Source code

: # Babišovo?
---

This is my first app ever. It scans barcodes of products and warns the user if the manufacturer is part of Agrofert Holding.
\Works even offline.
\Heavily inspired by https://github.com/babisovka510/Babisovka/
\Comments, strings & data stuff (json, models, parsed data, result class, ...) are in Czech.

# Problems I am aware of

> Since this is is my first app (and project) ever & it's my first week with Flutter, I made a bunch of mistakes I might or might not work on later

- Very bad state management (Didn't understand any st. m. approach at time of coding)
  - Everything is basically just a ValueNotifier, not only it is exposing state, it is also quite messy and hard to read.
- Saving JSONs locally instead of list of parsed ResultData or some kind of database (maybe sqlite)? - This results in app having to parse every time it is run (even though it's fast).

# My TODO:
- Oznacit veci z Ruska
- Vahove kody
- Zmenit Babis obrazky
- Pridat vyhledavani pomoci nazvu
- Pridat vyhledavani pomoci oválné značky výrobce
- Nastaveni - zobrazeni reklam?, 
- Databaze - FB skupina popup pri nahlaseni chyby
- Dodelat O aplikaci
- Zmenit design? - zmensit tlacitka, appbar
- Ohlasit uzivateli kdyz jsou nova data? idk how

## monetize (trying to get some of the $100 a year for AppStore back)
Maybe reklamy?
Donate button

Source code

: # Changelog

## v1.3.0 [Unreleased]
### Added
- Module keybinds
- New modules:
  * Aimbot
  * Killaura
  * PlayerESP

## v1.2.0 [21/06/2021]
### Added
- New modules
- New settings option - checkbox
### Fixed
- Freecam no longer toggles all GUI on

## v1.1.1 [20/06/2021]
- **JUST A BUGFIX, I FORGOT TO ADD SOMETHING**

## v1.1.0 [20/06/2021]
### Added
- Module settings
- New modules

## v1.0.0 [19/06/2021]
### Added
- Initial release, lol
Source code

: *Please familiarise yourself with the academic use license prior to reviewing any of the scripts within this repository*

::::::::::

» **WORK TASK**: From the entries above, return each line with the word "state" in it.

» **RESPONSE BOX**:
- Very bad state management (Didn't understand any st. m. approach at time of coding)
  - Everything is basically just a ValueNotifier, not only it is exposing state, it is also quite messy and hard to read.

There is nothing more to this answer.